Plaid Cymru leader Leanne Wood explains to our Political Editor Adrian Masters why she's not intending to contest Rhondda in 2016 with the safety-net of a regional list seat but won't rule it out if the UK Government changes the rules.
Leanne Wood will now have to go through the process of formally applying to become Plaid Cymru's candidate for the the Rhondda Assembly constituency. The party is about to begin the process of selecting its 40 constituency candidates. Nominations for the regional lists will open later.
That gives Leanne Wood more time to decide if she wants the insurance policy of also standing in South Wales Central. Labour banned that practice, when it was in power at Westminster, complaining that it 'turned losers into winners'. But the present UK government says it will change the law.

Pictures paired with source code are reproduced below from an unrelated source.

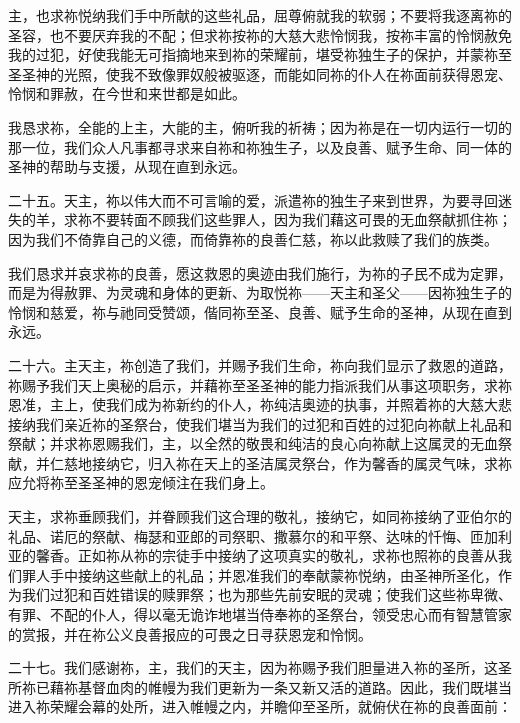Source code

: 主，也求祢悦纳我们手中所献的这些礼品，屈尊俯就我的软弱；不要将我逐离祢的圣容，也不要厌弃我的不配；但求祢按祢的大慈大悲怜悯我，按祢丰富的怜悯赦免我的过犯，好使我能无可指摘地来到祢的荣耀前，堪受祢独生子的保护，并蒙祢至圣圣神的光照，使我不致像罪奴般被驱逐，而能如同祢的仆人在祢面前获得恩宠、怜悯和罪赦，在今世和来世都是如此。\par

我恳求祢，全能的上主，大能的主，俯听我的祈祷；因为祢是在一切内运行一切的那一位，我们众人凡事都寻求来自祢和祢独生子，以及良善、赋予生命、同一体的圣神的帮助与支援，从现在直到永远。\par

二十五。天主，祢以伟大而不可言喻的爱，派遣祢的独生子来到世界，为要寻回迷失的羊，求祢不要转面不顾我们这些罪人，因为我们藉这可畏的无血祭献抓住祢；因为我们不倚靠自己的义德，而倚靠祢的良善仁慈，祢以此救赎了我们的族类。\par

我们恳求并哀求祢的良善，愿这救恩的奥迹由我们施行，为祢的子民不成为定罪，而是为得赦罪、为灵魂和身体的更新、为取悦祢——天主和圣父——因祢独生子的怜悯和慈爱，祢与祂同受赞颂，偕同祢至圣、良善、赋予生命的圣神，从现在直到永远。\par

二十六。主天主，祢创造了我们，并赐予我们生命，祢向我们显示了救恩的道路，祢赐予我们天上奥秘的启示，并藉祢至圣圣神的能力指派我们从事这项职务，求祢恩准，主上，使我们成为祢新约的仆人，祢纯洁奥迹的执事，并照着祢的大慈大悲接纳我们亲近祢的圣祭台，使我们堪当为我们的过犯和百姓的过犯向祢献上礼品和祭献；并求祢恩赐我们，主，以全然的敬畏和纯洁的良心向祢献上这属灵的无血祭献，并仁慈地接纳它，归入祢在天上的圣洁属灵祭台，作为馨香的属灵气味，求祢应允将祢至圣圣神的恩宠倾注在我们身上。\par

天主，求祢垂顾我们，并眷顾我们这合理的敬礼，接纳它，如同祢接纳了亚伯尔的礼品、诺厄的祭献、梅瑟和亚郎的司祭职、撒慕尔的和平祭、达味的忏悔、匝加利亚的馨香。正如祢从祢的宗徒手中接纳了这项真实的敬礼，求祢也照祢的良善从我们罪人手中接纳这些献上的礼品；并恩准我们的奉献蒙祢悦纳，由圣神所圣化，作为我们过犯和百姓错误的赎罪祭；也为那些先前安眠的灵魂；使我们这些祢卑微、有罪、不配的仆人，得以毫无诡诈地堪当侍奉祢的圣祭台，领受忠心而有智慧管家的赏报，并在祢公义良善报应的可畏之日寻获恩宠和怜悯。\par

\par

二十七。我们感谢祢，主，我们的天主，因为祢赐予我们胆量进入祢的圣所，这圣所祢已藉祢基督血肉的帷幔为我们更新为一条又新又活的道路。因此，我们既堪当进入祢荣耀会幕的处所，进入帷幔之内，并瞻仰至圣所，就俯伏在祢的良善面前：\par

Leanne Wood says that for now she in proceeding on the assumption that the ban will stay in place but will consider her options if the law is changed.
I am announcing to you today that it is my intention to seek selection to stand in the next Assembly election as the candidate for the Rhondda constituency. I know that, for people in the Rhondda, this isn’t as good as it gets. I know that Wales can be successful and can thrive. Economics and Politics go together. We can only get the economics right if we get the politics right. And that is why I am determined that the next government of Wales will be a Plaid Cymru Government.

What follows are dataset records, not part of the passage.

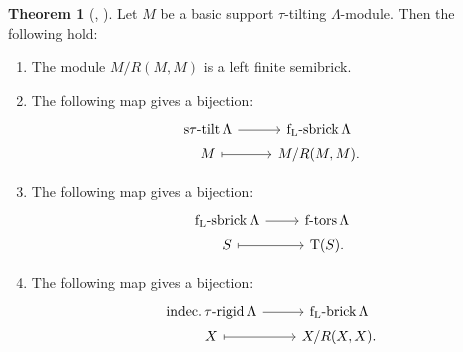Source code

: \documentclass[pdftex,a4paper]{article}
\numberwithin{equation}{subsection}
\theoremstyle{definition}
\newtheorem{theorem}{Theorem}[section]
\newcommand{\setmid}{\; \middle|\;}
\newcommand{\stautilt}{\operatorname{\mathrm{s\tau-tilt}}}
\newcommand{\itaurigid}{\operatorname{\mathrm{indec.\tau-rigid}}}
\newcommand{\ftors}{\operatorname{\mathrm{f-tors}}}
\newcommand{\brick}{\operatorname{\mathrm{brick}}}
\newcommand{\flsbrick}{\operatorname{\mathrm{f_L-sbrick}}}
\newcommand{\flbrick}{\operatorname{\mathrm{f_L-brick}}}
\newcommand{\torscl}{\operatorname{\mathrm{T}}}
\begin{document}

\begin{theorem}
	[{\cite[Theorem 2.3]{MR4139031}, \cite[Theorem 4.1, Lemma 4.3]{MR3910476}}]\label{asai correspondence}
	Let \(M\) be a basic support \(\tau\)-tilting \(\Lambda\)-module. Then the following hold:
	\begin{enumerate}
		\item The module \(M/R(M,M)\) is a left finite semibrick.
		\item The following map gives a bijection:
		      \begin{equation}\label{asaicorresp}
			      \begin{tikzcd}[row sep=1pt]
				      \stautilt \Lambda \ar[r]& \flsbrick \Lambda\\
				      M \ar[r,mapsto]& M/R(M,M).
			      \end{tikzcd}
		      \end{equation}
		\item The following map gives a bijection:
		      \begin{equation}\label{TT}
			      \begin{tikzcd}[row sep=1pt]
				      \flsbrick \Lambda \ar[r]& \ftors \Lambda\\
				      S \ar[r,mapsto]& \torscl(S).
			      \end{tikzcd}
		      \end{equation}
		\item The following map gives a bijection:
		      \begin{equation}\label{2021-09-22 14:16:57}
			      \begin{tikzcd}[row sep=1pt]
				      \itaurigid \Lambda \ar[r] &\flbrick \Lambda\\
				      X \ar[r,mapsto]& X/R(X,X).
			      \end{tikzcd}
		      \end{equation}

\end{enumerate}
\end{theorem}
\end{document}
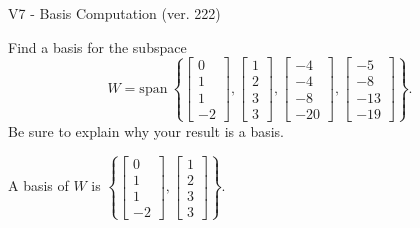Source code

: \begin{exercise}
  \begin{exerciseTitle}V7 - Basis Computation (ver. 222)\end{exerciseTitle}
  \begin{exerciseStatement}
    Find a basis for the subspace 
\[W=\mathrm{span}\ \left\{\left[\begin{array}{r}
0 \\
1 \\
1 \\
-2
\end{array}\right] , \left[\begin{array}{r}
1 \\
2 \\
3 \\
3
\end{array}\right] , \left[\begin{array}{r}
-4 \\
-4 \\
-8 \\
-20
\end{array}\right] , \left[\begin{array}{r}
-5 \\
-8 \\
-13 \\
-19
\end{array}\right]\right\}.\]
 Be sure to explain why your result is a basis.


  \end{exerciseStatement}
  \begin{exerciseAnswer}
   A basis of \(W\) is  \(\left\{\left[\begin{array}{r}
0 \\
1 \\
1 \\
-2
\end{array}\right] , \left[\begin{array}{r}
1 \\
2 \\
3 \\
3
\end{array}\right]\right\}\).
  


  \end{exerciseAnswer}
\end{exercise}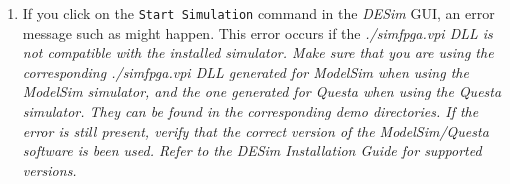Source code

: \begin{enumerate}
\item If you click on the \texttt{Start Simulation} command in the {\it DESim} GUI,
an error message such as  might happen.
This error occurs if the \it{./simfpga.vpi} DLL is not compatible with the installed simulator.
Make sure that you are using the corresponding \it{./simfpga.vpi} DLL generated for 
{\it ModelSim} when using the {\it ModelSim} simulator, and the one generated for
{\it Questa} when using the {\it Questa} simulator. They can be found in the corresponding
demo directories. If the error is still present, verify that the correct version of the
{\it ModelSim/Questa} software is been used. Refer to the {\it DESim} Installation
Guide for supported versions.
\end{enumerate}






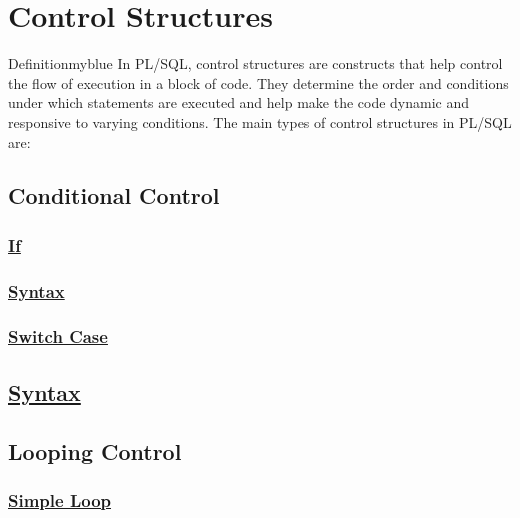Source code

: \vspace{0.5cm}
\section{Control Structures}

\begin{prettyBox}{Definition}{myblue}
In PL/SQL, control structures are constructs that help control the flow of execution in a block of code.
They determine the order and conditions under which statements are executed and help make the code dynamic
and responsive to varying conditions. The main types of control structures in PL/SQL are:
\end{prettyBox}

\vspace{0.25cm}

\subsection{Conditional Control}
\newpage
\subsubsection{\underline{If}} 
\subsubsection{\underline{Syntax}}




\vspace{0.25cm}

\subsubsection{\underline{Switch Case}}

\subsection*{\underline{Syntax}}



\vspace{0.25cm}

\subsection{Looping Control}

\subsubsection{\underline{Simple Loop}}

Plaid Cymru leader Leanne Wood has followed her decision last year that she would lead by example and fight a constituency seat in 2016 by announcing that she will contest the Rhondda. "Home is where the heart is", she said. "Growing up, where I grew up has shaped me personally and politically".
Since her initial decision, the UK government has announced that it wants to change the law so Assembly candidates can fight both constituency and list seats. But Leanne Wood made no mention of the option of also defending her regional list seat and only giving it up if she wins in the Rhondda.

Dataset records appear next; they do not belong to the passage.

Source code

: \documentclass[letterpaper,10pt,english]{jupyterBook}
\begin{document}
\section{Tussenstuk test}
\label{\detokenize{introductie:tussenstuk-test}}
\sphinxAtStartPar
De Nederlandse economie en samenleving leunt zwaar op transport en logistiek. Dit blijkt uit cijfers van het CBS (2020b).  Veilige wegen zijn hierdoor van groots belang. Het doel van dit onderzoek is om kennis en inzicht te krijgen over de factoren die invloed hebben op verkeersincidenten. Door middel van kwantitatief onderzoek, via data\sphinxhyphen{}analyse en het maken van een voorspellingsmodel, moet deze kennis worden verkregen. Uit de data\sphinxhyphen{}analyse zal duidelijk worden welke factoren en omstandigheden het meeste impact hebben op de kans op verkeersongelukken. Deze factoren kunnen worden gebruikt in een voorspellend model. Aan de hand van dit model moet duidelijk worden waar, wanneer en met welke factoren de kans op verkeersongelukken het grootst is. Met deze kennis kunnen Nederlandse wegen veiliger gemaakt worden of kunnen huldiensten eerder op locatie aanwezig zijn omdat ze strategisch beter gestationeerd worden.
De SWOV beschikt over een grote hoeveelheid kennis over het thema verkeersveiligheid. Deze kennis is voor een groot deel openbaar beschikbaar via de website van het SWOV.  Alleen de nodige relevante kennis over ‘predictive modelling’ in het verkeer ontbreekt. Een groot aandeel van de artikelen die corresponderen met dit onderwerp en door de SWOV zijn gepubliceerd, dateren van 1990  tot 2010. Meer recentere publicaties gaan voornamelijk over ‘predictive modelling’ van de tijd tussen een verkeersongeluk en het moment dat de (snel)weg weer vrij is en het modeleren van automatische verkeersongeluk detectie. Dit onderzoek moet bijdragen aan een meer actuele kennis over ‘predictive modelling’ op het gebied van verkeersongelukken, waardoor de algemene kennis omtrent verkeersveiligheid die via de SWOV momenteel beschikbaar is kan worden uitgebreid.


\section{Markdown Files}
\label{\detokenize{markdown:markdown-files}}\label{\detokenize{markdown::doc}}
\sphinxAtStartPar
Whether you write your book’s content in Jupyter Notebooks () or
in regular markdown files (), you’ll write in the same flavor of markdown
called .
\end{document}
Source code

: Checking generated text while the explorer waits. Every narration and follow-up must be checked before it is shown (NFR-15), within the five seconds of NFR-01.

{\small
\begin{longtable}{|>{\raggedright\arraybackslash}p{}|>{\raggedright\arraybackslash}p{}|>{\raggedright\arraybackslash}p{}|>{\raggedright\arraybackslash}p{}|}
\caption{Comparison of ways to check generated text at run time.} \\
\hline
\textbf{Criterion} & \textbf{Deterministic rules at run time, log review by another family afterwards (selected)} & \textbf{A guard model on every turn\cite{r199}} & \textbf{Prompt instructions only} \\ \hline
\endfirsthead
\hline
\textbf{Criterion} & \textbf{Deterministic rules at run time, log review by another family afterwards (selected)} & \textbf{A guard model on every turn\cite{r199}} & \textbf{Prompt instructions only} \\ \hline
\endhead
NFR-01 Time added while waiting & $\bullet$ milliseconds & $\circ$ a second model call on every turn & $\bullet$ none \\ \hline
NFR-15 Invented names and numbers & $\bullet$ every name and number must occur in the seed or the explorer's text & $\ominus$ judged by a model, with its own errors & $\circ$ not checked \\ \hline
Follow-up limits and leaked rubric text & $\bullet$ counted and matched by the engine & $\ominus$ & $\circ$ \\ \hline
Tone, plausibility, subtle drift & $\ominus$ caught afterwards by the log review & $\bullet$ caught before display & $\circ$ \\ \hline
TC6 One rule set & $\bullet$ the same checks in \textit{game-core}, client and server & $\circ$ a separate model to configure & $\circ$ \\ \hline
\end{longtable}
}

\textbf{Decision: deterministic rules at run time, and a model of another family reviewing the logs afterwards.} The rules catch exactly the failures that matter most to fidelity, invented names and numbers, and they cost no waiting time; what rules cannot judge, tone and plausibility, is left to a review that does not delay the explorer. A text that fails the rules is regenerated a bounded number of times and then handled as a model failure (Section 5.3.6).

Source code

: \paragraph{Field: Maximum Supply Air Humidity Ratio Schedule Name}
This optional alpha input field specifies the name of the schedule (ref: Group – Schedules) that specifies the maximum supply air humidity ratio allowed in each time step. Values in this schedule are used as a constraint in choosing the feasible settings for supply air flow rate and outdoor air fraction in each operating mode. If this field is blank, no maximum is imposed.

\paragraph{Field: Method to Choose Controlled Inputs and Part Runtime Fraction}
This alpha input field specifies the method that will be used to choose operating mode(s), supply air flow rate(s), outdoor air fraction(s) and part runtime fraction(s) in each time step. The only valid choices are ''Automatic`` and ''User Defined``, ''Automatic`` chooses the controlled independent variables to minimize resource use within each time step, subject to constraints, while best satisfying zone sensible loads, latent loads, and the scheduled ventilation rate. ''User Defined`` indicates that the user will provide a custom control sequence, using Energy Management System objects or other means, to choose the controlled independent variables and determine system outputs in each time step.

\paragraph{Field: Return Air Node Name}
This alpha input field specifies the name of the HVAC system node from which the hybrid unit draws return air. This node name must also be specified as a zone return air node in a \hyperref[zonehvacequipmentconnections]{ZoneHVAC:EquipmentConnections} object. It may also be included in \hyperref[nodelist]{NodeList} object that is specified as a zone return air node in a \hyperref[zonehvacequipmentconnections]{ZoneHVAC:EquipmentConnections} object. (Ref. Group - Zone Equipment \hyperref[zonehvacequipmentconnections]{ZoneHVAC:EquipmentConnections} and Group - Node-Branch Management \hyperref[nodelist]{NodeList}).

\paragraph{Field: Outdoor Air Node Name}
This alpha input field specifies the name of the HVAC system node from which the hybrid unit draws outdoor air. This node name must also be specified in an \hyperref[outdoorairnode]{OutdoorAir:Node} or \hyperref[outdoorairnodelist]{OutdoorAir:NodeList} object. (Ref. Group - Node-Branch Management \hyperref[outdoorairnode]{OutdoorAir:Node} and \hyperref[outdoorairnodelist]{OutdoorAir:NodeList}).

Plaid Cymru held the Rhondda constituency in the first Assembly but it is now held for Labour by the Education Minister Leighton andrews. He has a 6,739 majority, polling more than twice as many votes as the Plaid Cymru candidate in 2011.
Leanne Wood has fought the Rhondda before, twice standing for Westminster. During her 1997 election campaign, she was pictured with Plaid Cymru's candidate in neighbouring Cynon Valley, Alun Davies. He's now Labour AM for Blaenau Gwent and has just become a cabinet minister.
Plaid Cymru leader Leanne Wood will fight the Rhondda at the next Welsh election. She's just announced her decision as part of a high-risk strategy by Plaid to win the constituencies it needs if it's ever to move beyond being an opposition party in the future.
Plaid Cymru leader Leanne Wood will mark the first anniversary of her election to the top job by setting out five ways of transforming the economy. There's speculation that she'll also use the occasion to make a long-awaited announcement about where she intends to fight the next Welsh election.